(Stored data entries)
══════════

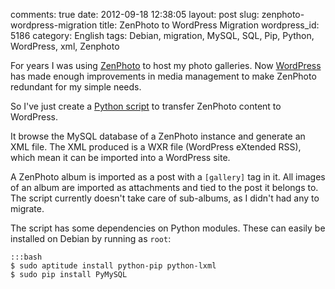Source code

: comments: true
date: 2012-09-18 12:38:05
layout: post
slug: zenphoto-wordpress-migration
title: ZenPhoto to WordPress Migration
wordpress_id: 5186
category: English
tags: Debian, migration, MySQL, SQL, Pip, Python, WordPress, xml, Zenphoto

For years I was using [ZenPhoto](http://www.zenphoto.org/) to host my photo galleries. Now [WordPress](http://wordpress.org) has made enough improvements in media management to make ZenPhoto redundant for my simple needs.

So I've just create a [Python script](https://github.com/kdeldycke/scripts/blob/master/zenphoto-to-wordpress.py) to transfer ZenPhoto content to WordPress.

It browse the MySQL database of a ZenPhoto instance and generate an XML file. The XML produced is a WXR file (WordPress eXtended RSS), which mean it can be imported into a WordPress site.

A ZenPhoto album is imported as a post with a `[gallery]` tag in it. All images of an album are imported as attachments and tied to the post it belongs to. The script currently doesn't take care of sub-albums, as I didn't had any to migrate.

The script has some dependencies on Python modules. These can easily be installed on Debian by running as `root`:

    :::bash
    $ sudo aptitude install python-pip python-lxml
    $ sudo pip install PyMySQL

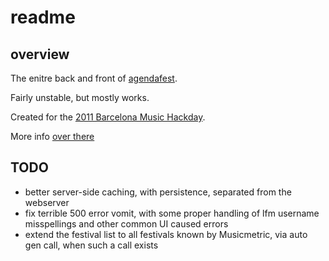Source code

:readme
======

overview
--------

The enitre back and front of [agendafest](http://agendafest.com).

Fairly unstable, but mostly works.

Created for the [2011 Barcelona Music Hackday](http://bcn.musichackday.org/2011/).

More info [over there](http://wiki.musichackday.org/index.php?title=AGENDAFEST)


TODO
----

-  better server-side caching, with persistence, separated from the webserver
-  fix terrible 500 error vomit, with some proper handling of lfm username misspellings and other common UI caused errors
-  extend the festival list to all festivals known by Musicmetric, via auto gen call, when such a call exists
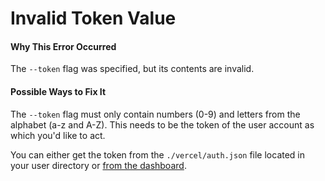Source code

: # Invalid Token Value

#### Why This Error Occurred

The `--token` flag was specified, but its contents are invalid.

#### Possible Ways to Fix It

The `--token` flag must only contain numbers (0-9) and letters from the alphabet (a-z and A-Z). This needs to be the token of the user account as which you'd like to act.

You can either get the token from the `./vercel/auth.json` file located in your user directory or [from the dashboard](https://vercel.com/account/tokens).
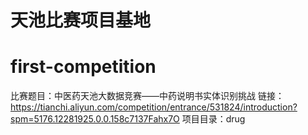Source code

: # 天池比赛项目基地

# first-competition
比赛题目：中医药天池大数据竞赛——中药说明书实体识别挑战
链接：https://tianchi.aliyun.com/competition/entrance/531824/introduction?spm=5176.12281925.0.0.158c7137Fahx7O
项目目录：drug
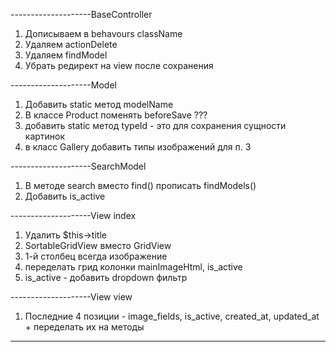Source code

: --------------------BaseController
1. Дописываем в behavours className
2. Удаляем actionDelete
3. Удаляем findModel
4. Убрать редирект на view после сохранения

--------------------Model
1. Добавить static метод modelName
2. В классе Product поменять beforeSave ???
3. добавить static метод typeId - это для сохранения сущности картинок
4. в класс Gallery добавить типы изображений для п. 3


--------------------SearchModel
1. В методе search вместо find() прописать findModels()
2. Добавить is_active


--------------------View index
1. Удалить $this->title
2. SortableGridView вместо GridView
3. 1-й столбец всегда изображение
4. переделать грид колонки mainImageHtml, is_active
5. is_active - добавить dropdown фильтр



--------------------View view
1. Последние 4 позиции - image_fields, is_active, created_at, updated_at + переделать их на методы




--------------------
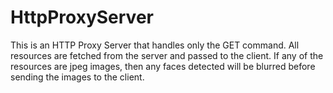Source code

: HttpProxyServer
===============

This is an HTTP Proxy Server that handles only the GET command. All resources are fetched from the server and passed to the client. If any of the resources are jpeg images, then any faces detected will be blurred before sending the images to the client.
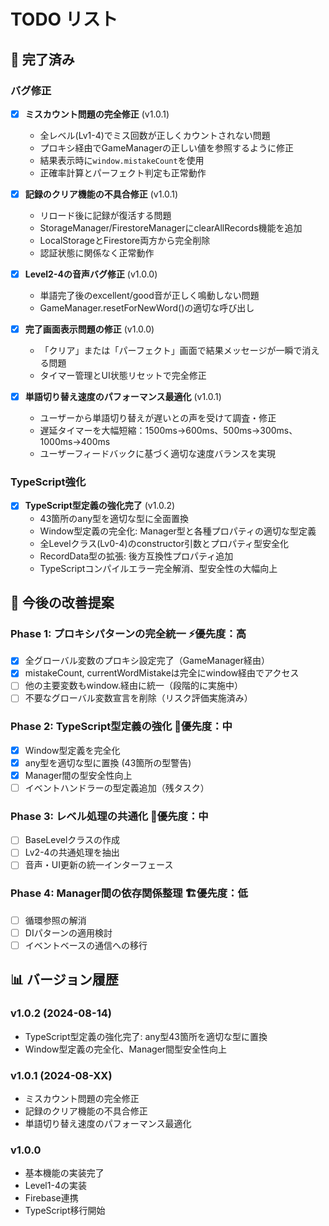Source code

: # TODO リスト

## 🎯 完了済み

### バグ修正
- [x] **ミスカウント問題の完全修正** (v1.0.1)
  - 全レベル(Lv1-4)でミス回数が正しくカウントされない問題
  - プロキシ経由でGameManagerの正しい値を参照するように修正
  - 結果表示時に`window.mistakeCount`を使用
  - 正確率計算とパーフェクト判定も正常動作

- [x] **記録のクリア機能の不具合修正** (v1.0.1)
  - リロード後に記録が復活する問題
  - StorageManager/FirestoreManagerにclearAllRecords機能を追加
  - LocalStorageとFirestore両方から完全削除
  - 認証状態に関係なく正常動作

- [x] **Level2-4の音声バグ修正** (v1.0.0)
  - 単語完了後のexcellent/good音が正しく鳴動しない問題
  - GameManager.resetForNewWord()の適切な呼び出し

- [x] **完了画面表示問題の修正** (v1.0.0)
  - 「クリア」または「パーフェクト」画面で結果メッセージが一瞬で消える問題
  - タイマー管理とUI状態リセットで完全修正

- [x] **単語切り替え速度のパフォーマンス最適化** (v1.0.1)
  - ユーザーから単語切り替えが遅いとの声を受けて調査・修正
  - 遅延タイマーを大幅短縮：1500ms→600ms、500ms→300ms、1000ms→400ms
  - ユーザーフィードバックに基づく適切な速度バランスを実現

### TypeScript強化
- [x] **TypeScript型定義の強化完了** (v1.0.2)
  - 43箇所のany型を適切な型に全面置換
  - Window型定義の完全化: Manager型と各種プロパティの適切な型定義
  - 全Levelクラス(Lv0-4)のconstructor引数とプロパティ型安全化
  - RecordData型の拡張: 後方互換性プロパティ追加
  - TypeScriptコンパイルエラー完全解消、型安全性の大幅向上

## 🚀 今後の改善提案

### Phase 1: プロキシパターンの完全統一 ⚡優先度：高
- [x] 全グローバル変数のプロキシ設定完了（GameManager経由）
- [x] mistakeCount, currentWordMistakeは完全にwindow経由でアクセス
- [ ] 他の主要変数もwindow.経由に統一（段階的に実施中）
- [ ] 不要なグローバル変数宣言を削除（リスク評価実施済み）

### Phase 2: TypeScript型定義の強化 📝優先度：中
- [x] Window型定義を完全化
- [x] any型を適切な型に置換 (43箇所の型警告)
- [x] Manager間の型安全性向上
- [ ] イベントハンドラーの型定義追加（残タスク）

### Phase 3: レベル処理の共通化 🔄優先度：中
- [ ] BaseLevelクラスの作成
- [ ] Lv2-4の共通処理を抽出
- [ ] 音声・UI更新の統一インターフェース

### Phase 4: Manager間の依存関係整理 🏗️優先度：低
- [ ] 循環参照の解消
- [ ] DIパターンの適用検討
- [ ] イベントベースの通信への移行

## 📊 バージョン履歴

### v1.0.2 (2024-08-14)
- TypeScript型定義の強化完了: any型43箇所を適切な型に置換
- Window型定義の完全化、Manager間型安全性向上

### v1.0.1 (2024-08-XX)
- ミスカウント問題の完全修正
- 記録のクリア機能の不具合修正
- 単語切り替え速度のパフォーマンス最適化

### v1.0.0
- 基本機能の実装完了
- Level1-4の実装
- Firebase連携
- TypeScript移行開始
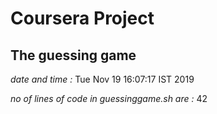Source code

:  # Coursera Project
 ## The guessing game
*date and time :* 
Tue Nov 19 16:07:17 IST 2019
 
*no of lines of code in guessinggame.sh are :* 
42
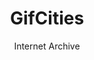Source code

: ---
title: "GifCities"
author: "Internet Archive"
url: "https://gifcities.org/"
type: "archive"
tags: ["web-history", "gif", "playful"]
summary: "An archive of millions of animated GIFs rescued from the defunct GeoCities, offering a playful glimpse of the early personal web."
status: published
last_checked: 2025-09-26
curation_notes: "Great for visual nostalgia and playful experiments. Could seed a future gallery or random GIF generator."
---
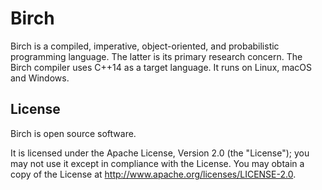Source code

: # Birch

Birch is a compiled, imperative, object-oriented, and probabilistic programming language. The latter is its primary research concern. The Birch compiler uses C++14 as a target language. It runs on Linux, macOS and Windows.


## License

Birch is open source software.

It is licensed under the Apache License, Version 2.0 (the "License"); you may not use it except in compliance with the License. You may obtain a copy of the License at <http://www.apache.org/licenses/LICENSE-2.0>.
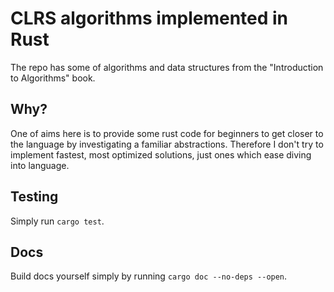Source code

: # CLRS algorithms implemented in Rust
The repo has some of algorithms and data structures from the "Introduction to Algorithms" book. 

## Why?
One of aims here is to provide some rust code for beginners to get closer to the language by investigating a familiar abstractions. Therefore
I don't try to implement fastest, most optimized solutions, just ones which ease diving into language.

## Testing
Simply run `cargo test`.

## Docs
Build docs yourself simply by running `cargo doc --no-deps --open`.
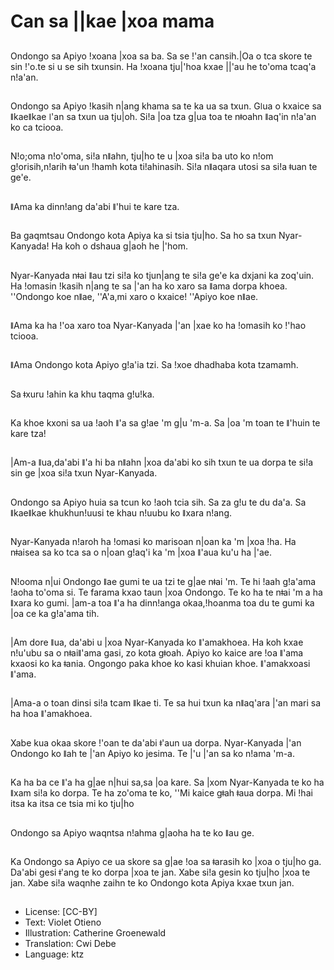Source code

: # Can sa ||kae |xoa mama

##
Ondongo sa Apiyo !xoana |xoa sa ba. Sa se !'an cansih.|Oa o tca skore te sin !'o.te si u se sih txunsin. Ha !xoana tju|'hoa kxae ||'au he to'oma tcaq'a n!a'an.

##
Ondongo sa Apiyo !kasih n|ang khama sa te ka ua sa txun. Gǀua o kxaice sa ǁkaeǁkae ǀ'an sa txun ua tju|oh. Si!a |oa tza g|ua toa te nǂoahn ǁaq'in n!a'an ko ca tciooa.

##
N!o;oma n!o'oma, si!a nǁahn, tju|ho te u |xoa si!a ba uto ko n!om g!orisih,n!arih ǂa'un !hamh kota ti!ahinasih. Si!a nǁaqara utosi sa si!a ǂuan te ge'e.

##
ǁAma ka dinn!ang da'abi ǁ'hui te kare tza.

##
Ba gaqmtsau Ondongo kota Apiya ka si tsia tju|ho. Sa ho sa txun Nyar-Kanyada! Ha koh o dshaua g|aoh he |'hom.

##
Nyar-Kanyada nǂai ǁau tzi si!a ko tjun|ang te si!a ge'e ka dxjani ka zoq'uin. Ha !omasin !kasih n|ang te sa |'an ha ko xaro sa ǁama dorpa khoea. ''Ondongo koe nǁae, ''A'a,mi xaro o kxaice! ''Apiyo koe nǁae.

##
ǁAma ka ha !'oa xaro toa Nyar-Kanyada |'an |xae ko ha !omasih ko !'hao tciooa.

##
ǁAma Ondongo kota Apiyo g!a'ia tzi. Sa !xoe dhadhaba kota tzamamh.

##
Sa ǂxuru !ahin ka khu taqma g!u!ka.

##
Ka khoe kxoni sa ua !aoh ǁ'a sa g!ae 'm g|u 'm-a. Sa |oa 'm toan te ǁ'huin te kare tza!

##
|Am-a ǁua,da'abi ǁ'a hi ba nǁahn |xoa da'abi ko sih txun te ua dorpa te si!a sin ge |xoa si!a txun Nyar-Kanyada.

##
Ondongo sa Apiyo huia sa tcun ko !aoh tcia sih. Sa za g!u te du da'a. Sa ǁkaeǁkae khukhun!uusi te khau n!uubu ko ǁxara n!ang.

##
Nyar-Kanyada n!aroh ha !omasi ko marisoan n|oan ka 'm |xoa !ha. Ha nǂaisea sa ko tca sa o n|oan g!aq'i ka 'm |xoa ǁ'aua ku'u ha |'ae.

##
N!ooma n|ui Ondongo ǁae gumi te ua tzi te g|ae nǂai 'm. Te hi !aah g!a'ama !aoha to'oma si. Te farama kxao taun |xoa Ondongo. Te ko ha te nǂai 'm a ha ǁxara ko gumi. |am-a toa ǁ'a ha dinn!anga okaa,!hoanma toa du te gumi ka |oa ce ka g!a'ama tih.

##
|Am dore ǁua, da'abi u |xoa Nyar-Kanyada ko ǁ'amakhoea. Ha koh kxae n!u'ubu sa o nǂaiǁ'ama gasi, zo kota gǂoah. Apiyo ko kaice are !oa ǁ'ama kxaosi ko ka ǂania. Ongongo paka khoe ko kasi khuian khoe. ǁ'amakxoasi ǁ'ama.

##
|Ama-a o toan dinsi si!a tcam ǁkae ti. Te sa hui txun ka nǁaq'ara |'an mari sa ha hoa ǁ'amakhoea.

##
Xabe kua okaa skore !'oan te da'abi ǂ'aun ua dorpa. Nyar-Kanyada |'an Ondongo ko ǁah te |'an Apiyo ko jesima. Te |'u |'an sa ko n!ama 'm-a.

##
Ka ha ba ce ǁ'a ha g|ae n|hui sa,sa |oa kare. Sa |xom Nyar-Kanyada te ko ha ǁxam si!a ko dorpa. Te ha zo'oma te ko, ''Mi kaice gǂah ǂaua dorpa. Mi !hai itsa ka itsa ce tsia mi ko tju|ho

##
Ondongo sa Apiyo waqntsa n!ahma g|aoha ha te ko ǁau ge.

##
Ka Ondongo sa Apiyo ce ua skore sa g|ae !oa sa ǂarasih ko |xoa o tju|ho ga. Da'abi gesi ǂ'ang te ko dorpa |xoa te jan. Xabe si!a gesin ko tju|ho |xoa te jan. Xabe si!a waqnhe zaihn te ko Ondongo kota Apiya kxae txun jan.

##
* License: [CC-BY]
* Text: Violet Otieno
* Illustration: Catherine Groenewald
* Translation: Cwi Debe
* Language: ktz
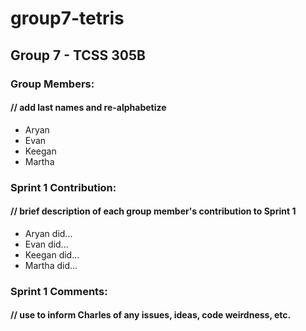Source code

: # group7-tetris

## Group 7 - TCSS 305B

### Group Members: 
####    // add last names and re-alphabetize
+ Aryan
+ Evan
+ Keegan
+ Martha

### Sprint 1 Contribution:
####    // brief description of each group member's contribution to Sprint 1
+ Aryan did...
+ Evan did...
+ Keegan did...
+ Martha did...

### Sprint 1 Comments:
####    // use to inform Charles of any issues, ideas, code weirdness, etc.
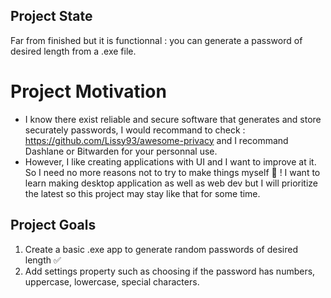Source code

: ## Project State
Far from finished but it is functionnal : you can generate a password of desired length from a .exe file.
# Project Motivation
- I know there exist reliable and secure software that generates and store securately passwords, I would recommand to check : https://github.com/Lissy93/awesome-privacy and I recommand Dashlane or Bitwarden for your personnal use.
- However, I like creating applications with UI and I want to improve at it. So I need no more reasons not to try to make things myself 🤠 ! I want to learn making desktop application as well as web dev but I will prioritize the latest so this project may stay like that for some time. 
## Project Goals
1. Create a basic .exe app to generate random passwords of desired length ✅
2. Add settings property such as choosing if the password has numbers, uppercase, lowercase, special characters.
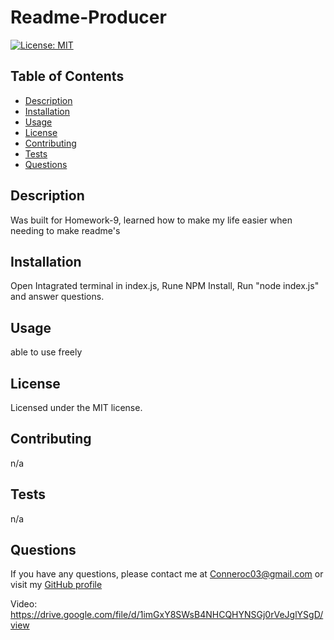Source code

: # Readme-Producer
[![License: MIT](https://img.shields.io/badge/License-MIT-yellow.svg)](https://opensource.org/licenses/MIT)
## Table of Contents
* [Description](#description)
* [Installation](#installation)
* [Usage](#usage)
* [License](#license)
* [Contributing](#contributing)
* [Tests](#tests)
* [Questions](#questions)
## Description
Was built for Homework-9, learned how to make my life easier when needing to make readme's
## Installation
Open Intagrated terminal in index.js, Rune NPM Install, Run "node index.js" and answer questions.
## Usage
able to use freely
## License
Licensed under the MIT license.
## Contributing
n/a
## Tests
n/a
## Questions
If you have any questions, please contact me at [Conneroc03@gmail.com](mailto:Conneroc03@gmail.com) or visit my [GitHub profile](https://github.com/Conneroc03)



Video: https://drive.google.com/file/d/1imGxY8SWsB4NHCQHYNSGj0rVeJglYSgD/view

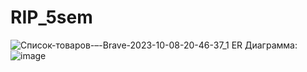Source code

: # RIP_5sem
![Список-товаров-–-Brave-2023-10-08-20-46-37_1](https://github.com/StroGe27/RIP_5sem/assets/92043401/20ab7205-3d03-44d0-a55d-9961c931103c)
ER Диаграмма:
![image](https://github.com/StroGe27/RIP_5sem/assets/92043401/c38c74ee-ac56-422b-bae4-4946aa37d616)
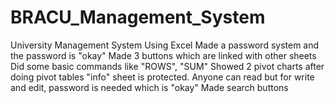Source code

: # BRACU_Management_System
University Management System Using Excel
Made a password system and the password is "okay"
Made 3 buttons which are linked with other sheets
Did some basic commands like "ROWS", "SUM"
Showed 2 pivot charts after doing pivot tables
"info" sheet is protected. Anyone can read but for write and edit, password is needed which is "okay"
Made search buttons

══════════

* _ACTION ITEM_
Give the lines again word for word, from the start of the records to the line holding "Created for the", both included, and leave out any picture.

* _ANSWER_
Source code

: comments: true
date: 2012-09-18 12:38:05
layout: post
slug: zenphoto-wordpress-migration
title: ZenPhoto to WordPress Migration
wordpress_id: 5186
category: English
tags: Debian, migration, MySQL, SQL, Pip, Python, WordPress, xml, Zenphoto

For years I was using [ZenPhoto](http://www.zenphoto.org/) to host my photo galleries. Now [WordPress](http://wordpress.org) has made enough improvements in media management to make ZenPhoto redundant for my simple needs.

So I've just create a [Python script](https://github.com/kdeldycke/scripts/blob/master/zenphoto-to-wordpress.py) to transfer ZenPhoto content to WordPress.

It browse the MySQL database of a ZenPhoto instance and generate an XML file. The XML produced is a WXR file (WordPress eXtended RSS), which mean it can be imported into a WordPress site.

A ZenPhoto album is imported as a post with a `[gallery]` tag in it. All images of an album are imported as attachments and tied to the post it belongs to. The script currently doesn't take care of sub-albums, as I didn't had any to migrate.

The script has some dependencies on Python modules. These can easily be installed on Debian by running as `root`:

    :::bash
    $ sudo aptitude install python-pip python-lxml
    $ sudo pip install PyMySQL

Source code

:readme
======

overview
--------

The enitre back and front of [agendafest](http://agendafest.com).

Fairly unstable, but mostly works.

Created for the [2011 Barcelona Music Hackday](http://bcn.musichackday.org/2011/).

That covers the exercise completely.